§ Study material:
|---|

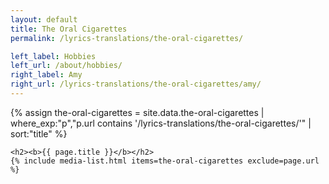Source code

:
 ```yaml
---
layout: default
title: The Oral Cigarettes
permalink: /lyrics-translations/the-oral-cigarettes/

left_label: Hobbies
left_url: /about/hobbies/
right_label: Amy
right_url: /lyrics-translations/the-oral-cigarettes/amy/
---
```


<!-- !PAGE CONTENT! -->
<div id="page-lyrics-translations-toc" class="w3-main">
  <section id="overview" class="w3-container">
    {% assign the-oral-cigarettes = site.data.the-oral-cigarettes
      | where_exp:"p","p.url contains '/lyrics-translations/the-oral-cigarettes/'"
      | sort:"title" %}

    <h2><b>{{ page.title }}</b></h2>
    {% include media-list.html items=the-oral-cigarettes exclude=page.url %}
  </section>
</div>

|---|

§ Your goal: Could the material above be given again in full and exactly, with its pictures left out?

§ Response below:
Source code

:
 ```yaml
---
layout: default
title: The Oral Cigarettes
permalink: /lyrics-translations/the-oral-cigarettes/

left_label: Hobbies
left_url: /about/hobbies/
right_label: Amy
right_url: /lyrics-translations/the-oral-cigarettes/amy/
---
```


<!-- !PAGE CONTENT! -->
<div id="page-lyrics-translations-toc" class="w3-main">
  <section id="overview" class="w3-container">
    {% assign the-oral-cigarettes = site.data.the-oral-cigarettes
      | where_exp:"p","p.url contains '/lyrics-translations/the-oral-cigarettes/'"
      | sort:"title" %}

    <h2><b>{{ page.title }}</b></h2>
    {% include media-list.html items=the-oral-cigarettes exclude=page.url %}
  </section>
</div>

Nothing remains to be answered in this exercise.